> [Problem to solve] The word "documentclass" may appear in some of the lines below. State how many lines contain it, and write only that number.

> [Records drawn from a dataset]
--- START ---

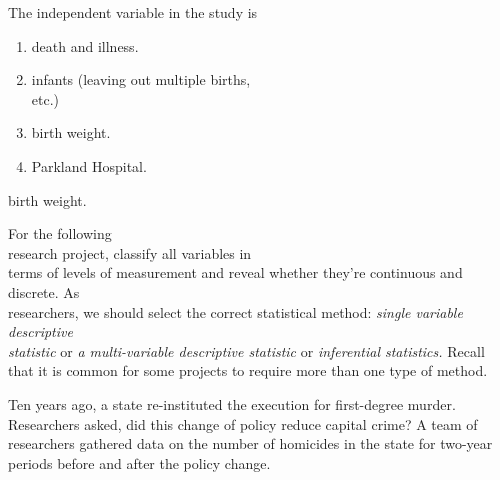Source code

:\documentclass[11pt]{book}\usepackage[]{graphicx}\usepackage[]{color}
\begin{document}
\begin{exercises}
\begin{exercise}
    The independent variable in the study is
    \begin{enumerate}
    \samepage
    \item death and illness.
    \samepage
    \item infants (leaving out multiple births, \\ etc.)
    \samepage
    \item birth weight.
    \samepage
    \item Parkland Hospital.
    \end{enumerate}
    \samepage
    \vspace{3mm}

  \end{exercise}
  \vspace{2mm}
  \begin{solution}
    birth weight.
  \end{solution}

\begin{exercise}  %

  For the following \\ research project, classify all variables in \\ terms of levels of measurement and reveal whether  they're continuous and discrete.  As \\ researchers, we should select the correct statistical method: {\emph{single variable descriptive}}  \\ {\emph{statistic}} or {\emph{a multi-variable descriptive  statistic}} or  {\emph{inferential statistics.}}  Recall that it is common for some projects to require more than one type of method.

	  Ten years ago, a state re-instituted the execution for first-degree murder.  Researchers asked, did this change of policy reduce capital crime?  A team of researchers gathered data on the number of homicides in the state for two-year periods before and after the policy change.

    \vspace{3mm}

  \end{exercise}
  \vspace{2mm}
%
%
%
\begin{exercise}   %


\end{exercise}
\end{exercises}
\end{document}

--- END ---
--- START ---

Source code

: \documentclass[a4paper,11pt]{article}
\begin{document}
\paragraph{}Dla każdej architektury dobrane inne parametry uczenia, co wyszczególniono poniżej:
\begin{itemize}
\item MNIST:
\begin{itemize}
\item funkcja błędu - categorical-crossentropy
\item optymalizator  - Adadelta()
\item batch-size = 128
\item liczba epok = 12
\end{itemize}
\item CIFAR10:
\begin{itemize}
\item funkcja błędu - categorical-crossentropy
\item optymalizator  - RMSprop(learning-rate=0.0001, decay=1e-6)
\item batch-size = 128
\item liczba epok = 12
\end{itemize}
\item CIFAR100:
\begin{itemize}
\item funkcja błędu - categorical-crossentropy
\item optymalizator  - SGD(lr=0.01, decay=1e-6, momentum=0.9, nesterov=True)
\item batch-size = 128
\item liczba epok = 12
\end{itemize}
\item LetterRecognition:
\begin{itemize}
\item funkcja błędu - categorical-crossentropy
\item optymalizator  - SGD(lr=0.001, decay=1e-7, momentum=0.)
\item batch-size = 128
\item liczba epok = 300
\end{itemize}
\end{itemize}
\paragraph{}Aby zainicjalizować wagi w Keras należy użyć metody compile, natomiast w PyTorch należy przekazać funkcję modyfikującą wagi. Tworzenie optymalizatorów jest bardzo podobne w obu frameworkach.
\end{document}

--- END ---

> [Answer to the problem] 2